• _WHAT THE TASK ASKS_
Among the entries below, which lines include the string "Multi"? Show each one.

• _DATA EXTRACTS_

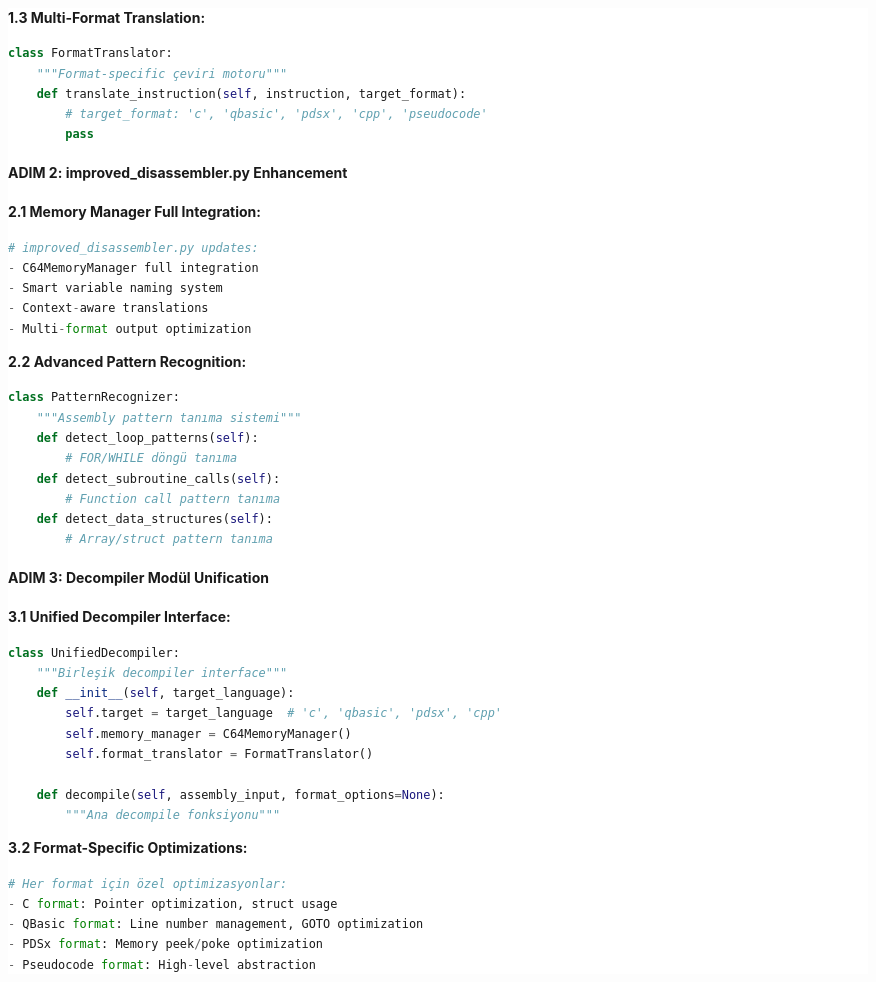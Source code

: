 **1.3 Multi-Format Translation:**
```python
class FormatTranslator:
    """Format-specific çeviri motoru"""
    def translate_instruction(self, instruction, target_format):
        # target_format: 'c', 'qbasic', 'pdsx', 'cpp', 'pseudocode'
        pass
```

#### **ADIM 2: improved_disassembler.py Enhancement** 

**2.1 Memory Manager Full Integration:**
```python
# improved_disassembler.py updates:
- C64MemoryManager full integration 
- Smart variable naming system
- Context-aware translations
- Multi-format output optimization
```

**2.2 Advanced Pattern Recognition:**
```python
class PatternRecognizer:
    """Assembly pattern tanıma sistemi"""
    def detect_loop_patterns(self):
        # FOR/WHILE döngü tanıma
    def detect_subroutine_calls(self):
        # Function call pattern tanıma  
    def detect_data_structures(self):
        # Array/struct pattern tanıma
```

#### **ADIM 3: Decompiler Modül Unification**

**3.1 Unified Decompiler Interface:**
```python
class UnifiedDecompiler:
    """Birleşik decompiler interface"""
    def __init__(self, target_language):
        self.target = target_language  # 'c', 'qbasic', 'pdsx', 'cpp'
        self.memory_manager = C64MemoryManager()
        self.format_translator = FormatTranslator()
        
    def decompile(self, assembly_input, format_options=None):
        """Ana decompile fonksiyonu"""
```

**3.2 Format-Specific Optimizations:**
```python
# Her format için özel optimizasyonlar:
- C format: Pointer optimization, struct usage
- QBasic format: Line number management, GOTO optimization  
- PDSx format: Memory peek/poke optimization
- Pseudocode format: High-level abstraction
```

• _RESPONSE BELOW_
: **1.3 Multi-Format Translation:**
- Multi-format output optimization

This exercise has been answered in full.